Mais on peut objecter que le chiffre d’affaires des sociétés d’assurance ne » constitue » pas environ 10 % du PIB, que c’est la valeur ajoutée par l’assurance qui est une part du PIB, et qu’elle en constitue environ 1 % (0,8 %) : à l’appui de ce point de vue, on peut observer que l’assurance emploie environ 200 000 personnes en France, soit 1 Français sur 100 et non 1 sur 10.
Deuxième sorte d’objection à la réponse 10 % : la Sécurité sociale (santé, accidents du travail, retraite) ne répond-elle pas comme l’assurance au besoin de sécurité des ménages ? Les rôles de l’une et de l’autre sont-ils si différents ? Ainsi, lors de la création de la Sécurité sociale en 1947, les accidents du travail qui lui ont été transférés représentaient le tiers du chiffre d’affaires des sociétés d’assurance. De même, l’assurance vie occupe une place plus importante dans les pays anglo-saxons, car les régimes de retraite y sont moins complets. Et si l’on tient compte des prestations, on obtient un chiffre d’affaires total, assurance et Sécurité sociale réunies, qui équivaut à (environ) un tiers du PIB.

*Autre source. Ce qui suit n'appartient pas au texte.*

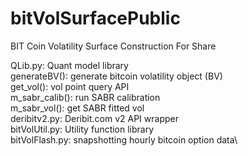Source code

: # bitVolSurfacePublic
BIT Coin Volatility Surface Construction For Share

QLib.py: Quant model library \
  generateBV(): generate bitcoin volatility object (BV) \
  get_vol(): vol point query API \
  m_sabr_calib(): run SABR calibration\
  m_sabr_vol(): get SABR fitted vol\
deribitv2.py: Deribit.com v2 API wrapper\
bitVolUtil.py: Utility function library\
bitVolFlash.py: snapshotting hourly bitcoin option data\
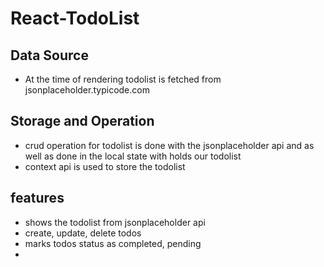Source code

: # React-TodoList

## Data Source
- At the time of rendering todolist is fetched from jsonplaceholder.typicode.com

## Storage and Operation
- crud operation for todolist is done with the jsonplaceholder api and as well as done in the local state with holds our todolist
- context api is used to store the todolist

## features
- shows the todolist from jsonplaceholder api
- create, update, delete todos
- marks todos status as completed, pending
-
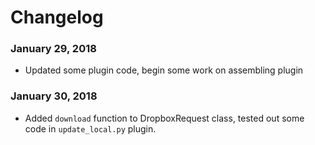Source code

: # Changelog

### January 29, 2018
* Updated some plugin code, begin some work on assembling plugin

### January 30, 2018
* Added `download` function to DropboxRequest class, tested out some code in `update_local.py` plugin.

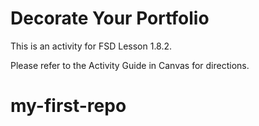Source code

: # Decorate Your Portfolio

This is an activity for FSD Lesson 1.8.2.

Please refer to the Activity Guide in Canvas for directions.
# my-first-repo
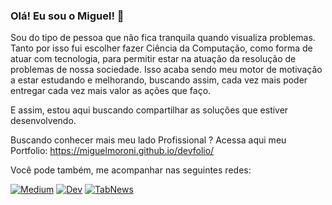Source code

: ### Olá! Eu sou o Miguel! 👋

Sou do tipo de pessoa que não fica tranquila quando visualiza problemas. Tanto por isso fui escolher fazer Ciência da Computação, como forma de atuar com tecnologia, para permitir estar na atuação da resolução de problemas de nossa sociedade.
Isso acaba sendo meu motor de motivação a estar estudando e melhorando, buscando assim, cada vez mais poder entregar cada vez mais valor as ações que faço.

E assim, estou aqui buscando compartilhar as soluções que estiver desenvolvendo.

Buscando conhecer mais meu lado Profissional ? Acessa aqui meu Portfolio: https://miguelmoroni.github.io/devfolio/

Você pode também, me acompanhar nas seguintes redes:

<a href="https://medium.com/@miguelmoroni"><img src="" alt="Medium"></a>
<a href="https://dev.to/miguelmoroni"><img src="" alt="Dev"></a>
<a href="https://www.tabnews.com.br/miguelmoroni"><img src="" alt="TabNews"></a>


<!--
**miguelmoroni/miguelmoroni** is a ✨ _special_ ✨ repository because its `README.md` (this file) appears on your GitHub profile.

Here are some ideas to get you started:

- 🔭 I’m currently working on ...
- 🌱 I’m currently learning ...
- 👯 I’m looking to collaborate on ...
- 🤔 I’m looking for help with ...
- 💬 Ask me about ...
- 📫 How to reach me: ...
- 😄 Pronouns: ...
- ⚡ Fun fact: ...
-->
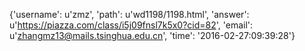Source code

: {'username': u'zmz', 'path': u'wd1198/1198.html', 'answer': u'https://piazza.com/class/i5j09fnsl7k5x0?cid=82', 'email': u'zhangmz13@mails.tsinghua.edu.cn', 'time': '2016-02-27:09:39:28'}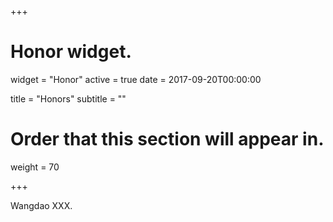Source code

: +++
# Honor widget.
widget = "Honor"
active = true
date = 2017-09-20T00:00:00

title = "Honors"
subtitle = ""

# Order that this section will appear in.
weight = 70

+++

Wangdao XXX.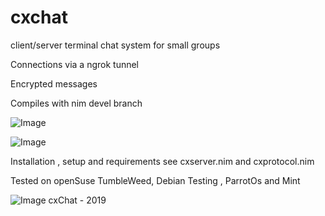 # cxchat

 client/server terminal chat system for small groups
 
 
 Connections via a ngrok tunnel 
 
 Encrypted messages 
 
 Compiles with nim devel branch 

 

 ![Image](http://qqtop.github.io/cxserver.png?raw=true)
 

 ![Image](http://qqtop.github.io/cxclient.png?raw=true)
 

 Installation , setup and requirements see cxserver.nim and cxprotocol.nim

 Tested on openSuse TumbleWeed, Debian Testing , ParrotOs and Mint 
              

![Image](http://qqtop.github.io/qqtop-small.png?raw=true)
cxChat - 2019

 
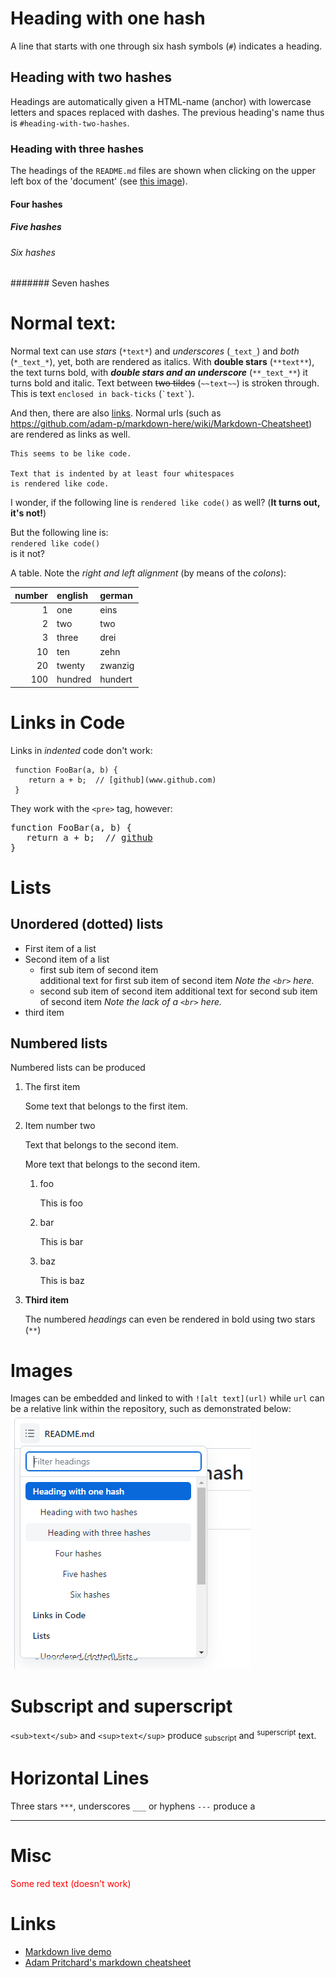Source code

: <!-- Does not work $('#readme').insertBefore('.file-navigation');  /* http://webapps.stackexchange.com/a/80064/97558 */ -->

# Heading with one hash

  A line that starts with one through six hash symbols (`#`) indicates a heading.

## Heading with two hashes
  
  Headings are automatically given a HTML-name (anchor) with lowercase letters and spaces replaced with dashes. The previous heading's name thus is `#heading-with-two-hashes`.

### Heading with three hashes

  The headings of the `README.md` files are shown when clicking on the upper left box of the 'document' (see [this image](#images)).

#### Four hashes

##### Five hashes

###### Six hashes

####### Seven hashes


# Normal text:

Normal text can use *stars* (`*text*`) and _underscores_ (`_text_`) and *_both_* (`*_text_*`), yet, both are rendered as italics.
With **double stars** (`**text**`), the text turns bold, with **_double stars and an underscore_** (`**_text_**`) it turns bold and italic.
Text between ~~two tildes~~ (`~~text~~`) is stroken through. This is text `enclosed in back-ticks` (`` `text` ``).

And then, there are also [links](https://raw.githubusercontent.com/ReneNyffenegger/about-README.md/master/README.md).
Normal urls (such as https://github.com/adam-p/markdown-here/wiki/Markdown-Cheatsheet) are rendered as links as well.

    This seems to be like code.

    Text that is indented by at least four whitespaces
    is rendered like code.

I wonder, if the following line is
`rendered like code()`
as well? (**It turns out, it's not!**)

But the following line is:<br>
`rendered like code()`<br>
is it not?

A table. Note the *right and left alignment* (by means of the *colons*):

|number|english|german |
|-----:|:------|:------|
|     1|one    |eins   |
|     2|two    |two    |
|     3|three  |drei   |
|    10|ten    |zehn   |
|    20|twenty |zwanzig|
|   100|hundred|hundert|

# Links in Code

Links in *indented* code don't work:

     function FooBar(a, b) {
        return a + b;  // [github](www.github.com)
     }


They work with the `<pre>` tag, however:

<pre>
function FooBar(a, b) {
   return a + b;  // <a href='http://www.github.com'>github</a>
}
</pre>

# Lists

## Unordered (dotted) lists

- First item of a list
- Second item of a list
  - first sub item of second item<br>
    additional text for first sub item of second item *Note the `<br>` here.*
  - second sub item of second item
    additional text for second sub item of second item *Note the lack of a `<br>` here.*
- third item
    
## Numbered lists

Numbered lists can be produced 

1. The first item

   Some text that belongs to the first item.

1. Item number two

   Text that belongs to the second item.

   More text that belongs to the second item.

   1. foo
   
      This is foo

   1. bar
   
      This is bar

   1. baz
   
      This is baz

1. **Third item**

   The numbered *headings* can even be rendered in
   bold using two stars (`**`)

# Images

  Images can be embedded and linked to with `![alt text](url)` while `url` can be a relative link within the repository, such as demonstrated below:
  ![Heading filter](img/headings.png)
   
# Subscript and superscript

  `<sub>text</sub>` and `<sup>text</sup>` produce <sub>subscript</sub> and <sup>superscript</sup> text.

# Horizontal Lines

Three stars `***`, underscores `___` or hyphens `---` produce a

---

# Misc

<font style="color:red">Some red text (doesn't work)</font>

# Links

- [Markdown live demo](http://markdown-here.com/livedemo.html)
- [Adam Pritchard's markdown cheatsheet](https://github.com/adam-p/markdown-here/wiki/Markdown-Cheatsheet)
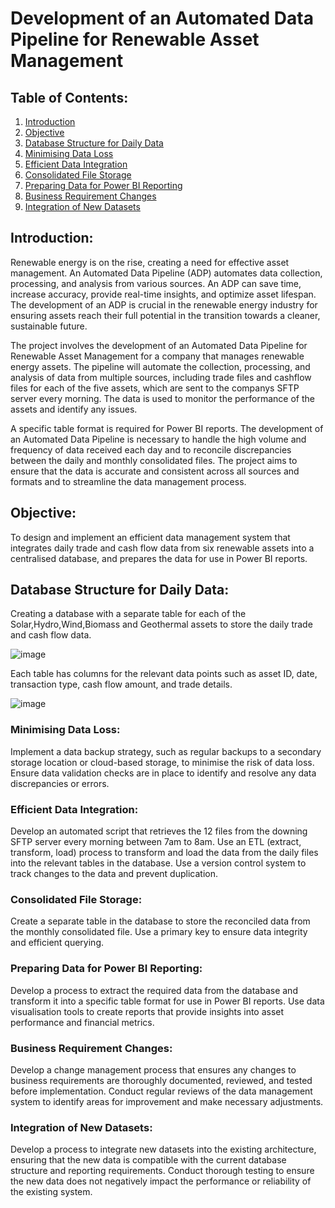 # Development of an Automated Data Pipeline for Renewable Asset Management

## Table of Contents:
1. [Introduction](#introduction)
2. [Objective](#objective)
3. [Database Structure for Daily Data](#database-structure-for-daily-data)
4. [Minimising Data Loss](#minimising-data-loss)
5. [Efficient Data Integration](#efficient-data-storage)
6. [Consolidated File Storage](#consolidated-file-storage)
7. [Preparing Data for Power BI Reporting](#preparing-data-for-power-bi-reporting)
8. [Business Requirement Changes](#business-requirement-changes)
9. [Integration of New Datasets](#integration-of-new-datasets)


## Introduction:
Renewable energy is on the rise, creating a need for effective asset management. An Automated Data Pipeline (ADP) automates data collection, processing, and analysis from various sources. An ADP can save time, increase accuracy, provide real-time insights, and optimize asset lifespan. The development of an ADP is crucial in the renewable energy industry for ensuring assets reach their full potential in the transition towards a cleaner, sustainable future.

The project involves the development of an Automated Data Pipeline for Renewable Asset Management for a company that manages renewable energy assets. The pipeline will automate the collection, processing, and analysis of data from multiple sources, including trade files and cashflow files for each of the five assets, which are sent to the companys SFTP server every morning. The data is used to monitor the performance of the assets and identify any issues.

A specific table format is required for Power BI reports. The development of an Automated Data Pipeline is necessary to handle the high volume and frequency of data received each day and to reconcile discrepancies between the daily and monthly consolidated files. The project aims to ensure that the data is accurate and consistent across all sources and formats and to streamline the data management process.


## Objective: 

To design and implement an efficient data management system that integrates daily trade and cash flow data from six renewable assets into a centralised database, and prepares the data for use in Power BI reports.

## Database Structure for Daily Data:

Creating a database with a separate table for each of the Solar,Hydro,Wind,Biomass and Geothermal assets to store the daily trade and cash flow data.

![image](https://user-images.githubusercontent.com/68539411/226671940-222c63f3-2c9b-4014-90ee-c7cc90ea5d88.png)

Each table has columns for the relevant data points such as asset ID, date, transaction type, cash flow amount, and trade details.

![image](https://user-images.githubusercontent.com/68539411/226672226-8f33d974-93bc-41d9-907f-6d4f1f0b7cd8.png)


### Minimising Data Loss:

Implement a data backup strategy, such as regular backups to a secondary storage location or cloud-based storage, to minimise the risk of data loss.
Ensure data validation checks are in place to identify and resolve any data discrepancies or errors.

### Efficient Data Integration:

Develop an automated script that retrieves the 12 files from the downing SFTP server every morning between 7am to 8am.
Use an ETL (extract, transform, load) process to transform and load the data from the daily files into the relevant tables in the database.
Use a version control system to track changes to the data and prevent duplication.

### Consolidated File Storage:

Create a separate table in the database to store the reconciled data from the monthly consolidated file.
Use a primary key to ensure data integrity and efficient querying.

### Preparing Data for Power BI Reporting:

Develop a process to extract the required data from the database and transform it into a specific table format for use in Power BI reports.
Use data visualisation tools to create reports that provide insights into asset performance and financial metrics.

### Business Requirement Changes:

Develop a change management process that ensures any changes to business requirements are thoroughly documented, reviewed, and tested before implementation.
Conduct regular reviews of the data management system to identify areas for improvement and make necessary adjustments.

### Integration of New Datasets:

Develop a process to integrate new datasets into the existing architecture, ensuring that the new data is compatible with the current database structure and reporting requirements.
Conduct thorough testing to ensure the new data does not negatively impact the performance or reliability of the existing system.
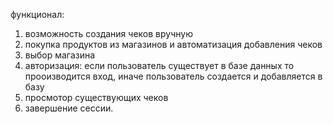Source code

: функционал:
1) возможность создания чеков вручную
2) покупка продуктов из магазинов и автоматизация добавления чеков
3) выбор магазина
4) авторизация: если пользователь существует в базе данных то прооизводится вход, иначе пользователь создается и добавляется в базу
5) просмотор существующих чеков
6) завершение сессии.
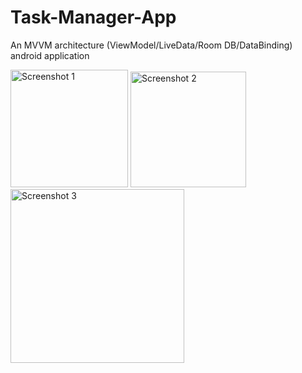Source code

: # Task-Manager-App
An MVVM architecture (ViewModel/LiveData/Room DB/DataBinding) android application

<img width="188" alt="Screenshot 1" src="https://user-images.githubusercontent.com/98103024/227734310-b0c1cf53-57db-43bf-9f26-955a2160775a.png">
<img width="185" alt="Screenshot 2" src="https://user-images.githubusercontent.com/98103024/227734348-d4e160f6-ee4d-4111-9b8c-9b9116d25ccd.png">
<img width="278" alt="Screenshot 3" src="https://user-images.githubusercontent.com/98103024/227734351-666fb55a-1e01-4e5c-8b24-b264e90ee6ff.png">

Mais si assurance et Sécurité sociale ont un rôle analogue, elles n’ont pas le même mode de fonctionnement.
L’assurance fonctionne en capitalisation. La Sécurité sociale fonctionne en répartition.
Dans un fonctionnement en répartition, les primes reçues dans l’année, voire le mois, servent à payer les sinistres devant être payés dans l’année, voire le mois, même si ces sinistres se rapportent à des périodes de garanties antérieures. Pour payer les sinistres l’année d’après, l’organisme aura besoin de nouvelles primes.
Dans un fonctionnement en capitalisation, les primes reçues au cours d’un exercice donné serviront à payer les sinistres survenus au cours du même exercice. Le paiement des sinistres peut différer de quelques années de l’encaissement des primes.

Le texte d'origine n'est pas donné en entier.